> **Required work**
Down to the last line, set down the listing below exactly, apart from its pictures.

> **Dataset excerpts**
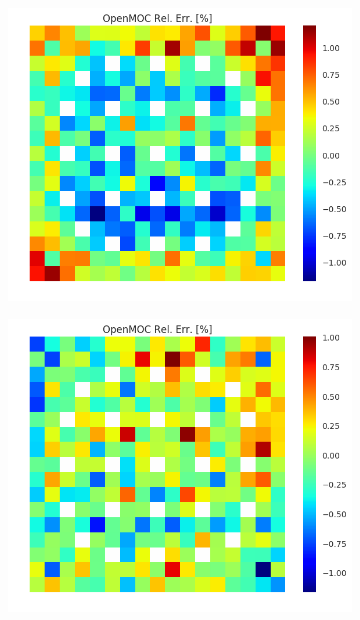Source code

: \begin{figure}[h!]
\begin{subfigure}{.33\textwidth}
  \caption{}
  \label{fig:chap8-assm-1.6-null-capt-70}
\end{subfigure}
\begin{subfigure}{.33\textwidth}
  \centering
  \includegraphics[width=\linewidth]{figures/quantification/assm-16/degenerate-capt-err-2}
  \caption{}
  \label{fig:chap8-assm-1.6-degenerate-capt-2}
\end{subfigure}%
\begin{subfigure}{.33\textwidth}
  \centering
  \includegraphics[width=\linewidth]{figures/quantification/assm-16/degenerate-capt-err-8}

\end{subfigure}
\end{figure}
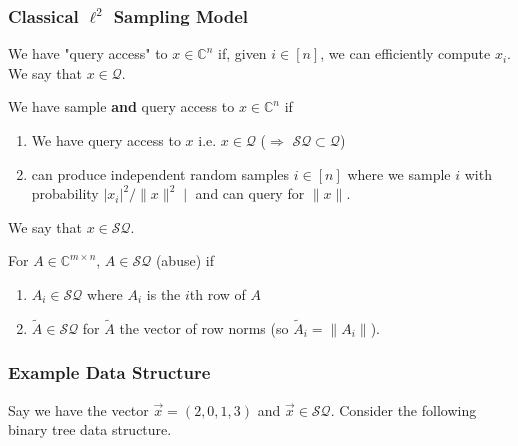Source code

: \documentclass{beamer}
\newcommand\0{\mathbf{0}}
\newcommand\CC{\mathbb{C}}
\newcommand\<{\langle}
\renewcommand\>{\rangle}
\renewcommand\implies{\Rightarrow}
\begin{document}
\begin{frame}
\frametitle{Classical $\ell^2$ Sampling Model}
\begin{definition}
We have "query access" to $x \in \CC^n$ if, given $i \in [n]$, we can efficiently compute $x_i$. We say that $x \in \mathcal{Q}$.
\end{definition}
\begin{definition} We have sample \textbf{and} query access to $x \in \CC^n$ if 

\begin{enumerate}
\item We have query access to $x$ i.e. $x\in \mathcal{Q}$ ($\implies$ $\mathcal{SQ} \subset \mathcal{Q}$)
\item can produce independent random samples $i \in [n]$ where we sample $i$ with probability $|x_i|^2/\|x\|^2∣$ and can query for $\|x\|$.
\end{enumerate}
We say that $x \in \mathcal{SQ}$. 
\end{definition}
\begin{definition} For $A \in \CC^{m\times n}$, $A \in \mathcal{SQ}$ (abuse) if

\begin{enumerate}
\item $A_i \in \mathcal{SQ}$ where $A_i$ is the $i$th row of $A$
\item $\tilde{A} \in \mathcal{SQ}$ for $\tilde{A}$ the vector of row norms (so $\tilde{A}_i = \|A_i\|$).	
\end{enumerate}
 
\end{definition}
\end{frame}

\begin{frame}
\frametitle{Example Data Structure}

Say we have the vector $\vec{x} = (2, 0, 1, 3)$ and $\vec{x} \in \mathcal{SQ}$. Consider the following binary tree data structure.

\end{frame}
\end{document}
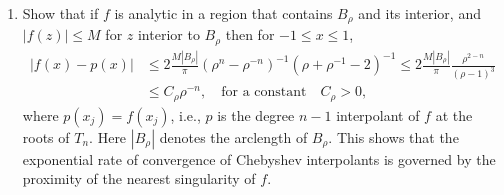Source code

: \documentclass[10pt]{amsart}
\theoremstyle{nonumberplain}
\begin{document}
\begin{enumerate}[label={\bf {\arabic*}:}]
\begin{enumerate}
\item Show that if $f$ is analytic in a region that contains $B_\rho$ and its interior, and $|f(z)| \leq M$ for $z$ interior to $B_\rho$ then for $-1 \leq x \leq 1$,
\begin{align*}
|f(x) - p(x)|
	&\leq 2 \frac{M | B_\rho| }{\pi}  (\rho^n - \rho^{-n})^{-1} (\rho + \rho^{-1} - 2)^{-1} \leq 2 \frac{M | B_\rho| }{\pi} \frac{\rho^{2-n}}{(\rho - 1)^3} \\
	&\leq C_\rho \rho^{-n}, \quad \text{for a constant} \quad C_\rho > 0,
\end{align*}
where $p(x_j) = f(x_j)$, i.e., $p$ is the degree $n - 1$ interpolant of $f$ at the roots of $T_n$. 
Here $|B_\rho|$ denotes the arclength of $B_\rho$.  This shows that the exponential rate of convergence of Chebyshev interpolants is governed by the proximity of the nearest singularity of $f$. \\


\end{enumerate}
\end{enumerate}
\end{document}
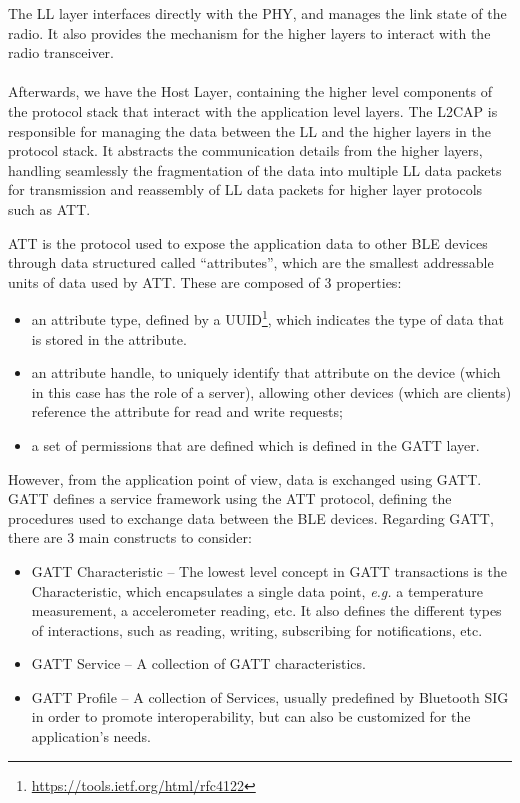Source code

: The \acf{LL} layer interfaces directly with the \acs{PHY}, and manages the link state of the radio. It also provides the mechanism for the higher layers to interact with the radio transceiver. 

\paragraph{} Afterwards, we have the Host Layer, containing the higher level components of the protocol stack that interact with the application level layers. The \acs{L2CAP} is responsible for managing the data between the \acs{LL} and the higher layers in the protocol stack. It abstracts the communication details from the higher layers, handling seamlessly the fragmentation of the data into multiple \acs{LL} data packets for transmission and reassembly of \acs{LL} data packets for higher layer protocols such as \acf{ATT}.

\acs{ATT} is the protocol used to expose the application data to other \acs{BLE} devices through data structured called ``attributes'', which are the smallest addressable units of data used by \acs{ATT}. These are composed of 3 properties: 

\begin{itemize}
    \item an attribute type, defined by a \acf{UUID}\footnote{\url{https://tools.ietf.org/html/rfc4122}}, which indicates the type of data that is stored in the attribute.
    \item an attribute handle, to uniquely identify that attribute on the device (which in this case has the role of a server), allowing other devices (which are clients) reference the attribute for read and write requests;
    \item a set of permissions that are defined which is defined in the \acf{GATT} layer.
\end{itemize}

However, from the application point of view, data is exchanged using \acf{GATT}. \acs{GATT} defines a service framework using the \acs{ATT} protocol, defining the procedures used to exchange data between the \acs{BLE} devices. Regarding \acs{GATT}, there are 3 main constructs to consider:

\begin{itemize}
    \item \acs{GATT} Characteristic -- The lowest level concept in \acs{GATT} transactions is the Characteristic, which encapsulates a single data point, \textit{e.g.} a temperature measurement, a accelerometer reading, etc. It also defines the different types of interactions, such as reading, writing, subscribing for notifications, etc.
    \item \acs{GATT} Service -- A collection of \acs{GATT} characteristics.
    \item \acs{GATT} Profile -- A collection of Services, usually predefined by Bluetooth SIG in order to promote interoperability, but can also be customized for the application's needs.
\end{itemize}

> **Output for this task**
Source code

: \begin{figure}[h!]
\begin{subfigure}{.33\textwidth}
  \caption{}
  \label{fig:chap8-assm-1.6-null-capt-70}
\end{subfigure}
\begin{subfigure}{.33\textwidth}
  \centering
  \includegraphics[width=\linewidth]{figures/quantification/assm-16/degenerate-capt-err-2}
  \caption{}
  \label{fig:chap8-assm-1.6-degenerate-capt-2}
\end{subfigure}%
\begin{subfigure}{.33\textwidth}
  \centering
  \includegraphics[width=\linewidth]{figures/quantification/assm-16/degenerate-capt-err-8}

\end{subfigure}
\end{figure}
Source code

: \documentclass{beamer}
\newcommand\0{\mathbf{0}}
\newcommand\CC{\mathbb{C}}
\newcommand\<{\langle}
\renewcommand\>{\rangle}
\renewcommand\implies{\Rightarrow}
\begin{document}
\begin{frame}
\frametitle{Classical $\ell^2$ Sampling Model}
\begin{definition}
We have "query access" to $x \in \CC^n$ if, given $i \in [n]$, we can efficiently compute $x_i$. We say that $x \in \mathcal{Q}$.
\end{definition}
\begin{definition} We have sample \textbf{and} query access to $x \in \CC^n$ if 

\begin{enumerate}
\item We have query access to $x$ i.e. $x\in \mathcal{Q}$ ($\implies$ $\mathcal{SQ} \subset \mathcal{Q}$)
\item can produce independent random samples $i \in [n]$ where we sample $i$ with probability $|x_i|^2/\|x\|^2∣$ and can query for $\|x\|$.
\end{enumerate}
We say that $x \in \mathcal{SQ}$. 
\end{definition}
\begin{definition} For $A \in \CC^{m\times n}$, $A \in \mathcal{SQ}$ (abuse) if

\begin{enumerate}
\item $A_i \in \mathcal{SQ}$ where $A_i$ is the $i$th row of $A$
\item $\tilde{A} \in \mathcal{SQ}$ for $\tilde{A}$ the vector of row norms (so $\tilde{A}_i = \|A_i\|$).	
\end{enumerate}
 
\end{definition}
\end{frame}

\begin{frame}
\frametitle{Example Data Structure}

Say we have the vector $\vec{x} = (2, 0, 1, 3)$ and $\vec{x} \in \mathcal{SQ}$. Consider the following binary tree data structure.

\end{frame}
\end{document}
Source code

: \documentclass[10pt]{amsart}
\theoremstyle{nonumberplain}
\begin{document}
\begin{enumerate}[label={\bf {\arabic*}:}]
\begin{enumerate}
\item Show that if $f$ is analytic in a region that contains $B_\rho$ and its interior, and $|f(z)| \leq M$ for $z$ interior to $B_\rho$ then for $-1 \leq x \leq 1$,
\begin{align*}
|f(x) - p(x)|
	&\leq 2 \frac{M | B_\rho| }{\pi}  (\rho^n - \rho^{-n})^{-1} (\rho + \rho^{-1} - 2)^{-1} \leq 2 \frac{M | B_\rho| }{\pi} \frac{\rho^{2-n}}{(\rho - 1)^3} \\
	&\leq C_\rho \rho^{-n}, \quad \text{for a constant} \quad C_\rho > 0,
\end{align*}
where $p(x_j) = f(x_j)$, i.e., $p$ is the degree $n - 1$ interpolant of $f$ at the roots of $T_n$. 
Here $|B_\rho|$ denotes the arclength of $B_\rho$.  This shows that the exponential rate of convergence of Chebyshev interpolants is governed by the proximity of the nearest singularity of $f$. \\


\end{enumerate}
\end{enumerate}
\end{document}
Source code

: The \acf{LL} layer interfaces directly with the \acs{PHY}, and manages the link state of the radio. It also provides the mechanism for the higher layers to interact with the radio transceiver. 

\paragraph{} Afterwards, we have the Host Layer, containing the higher level components of the protocol stack that interact with the application level layers. The \acs{L2CAP} is responsible for managing the data between the \acs{LL} and the higher layers in the protocol stack. It abstracts the communication details from the higher layers, handling seamlessly the fragmentation of the data into multiple \acs{LL} data packets for transmission and reassembly of \acs{LL} data packets for higher layer protocols such as \acf{ATT}.

\acs{ATT} is the protocol used to expose the application data to other \acs{BLE} devices through data structured called ``attributes'', which are the smallest addressable units of data used by \acs{ATT}. These are composed of 3 properties: 

\begin{itemize}
    \item an attribute type, defined by a \acf{UUID}\footnote{\url{https://tools.ietf.org/html/rfc4122}}, which indicates the type of data that is stored in the attribute.
    \item an attribute handle, to uniquely identify that attribute on the device (which in this case has the role of a server), allowing other devices (which are clients) reference the attribute for read and write requests;
    \item a set of permissions that are defined which is defined in the \acf{GATT} layer.
\end{itemize}

However, from the application point of view, data is exchanged using \acf{GATT}. \acs{GATT} defines a service framework using the \acs{ATT} protocol, defining the procedures used to exchange data between the \acs{BLE} devices. Regarding \acs{GATT}, there are 3 main constructs to consider:

\begin{itemize}
    \item \acs{GATT} Characteristic -- The lowest level concept in \acs{GATT} transactions is the Characteristic, which encapsulates a single data point, \textit{e.g.} a temperature measurement, a accelerometer reading, etc. It also defines the different types of interactions, such as reading, writing, subscribing for notifications, etc.
    \item \acs{GATT} Service -- A collection of \acs{GATT} characteristics.
    \item \acs{GATT} Profile -- A collection of Services, usually predefined by Bluetooth SIG in order to promote interoperability, but can also be customized for the application's needs.
\end{itemize}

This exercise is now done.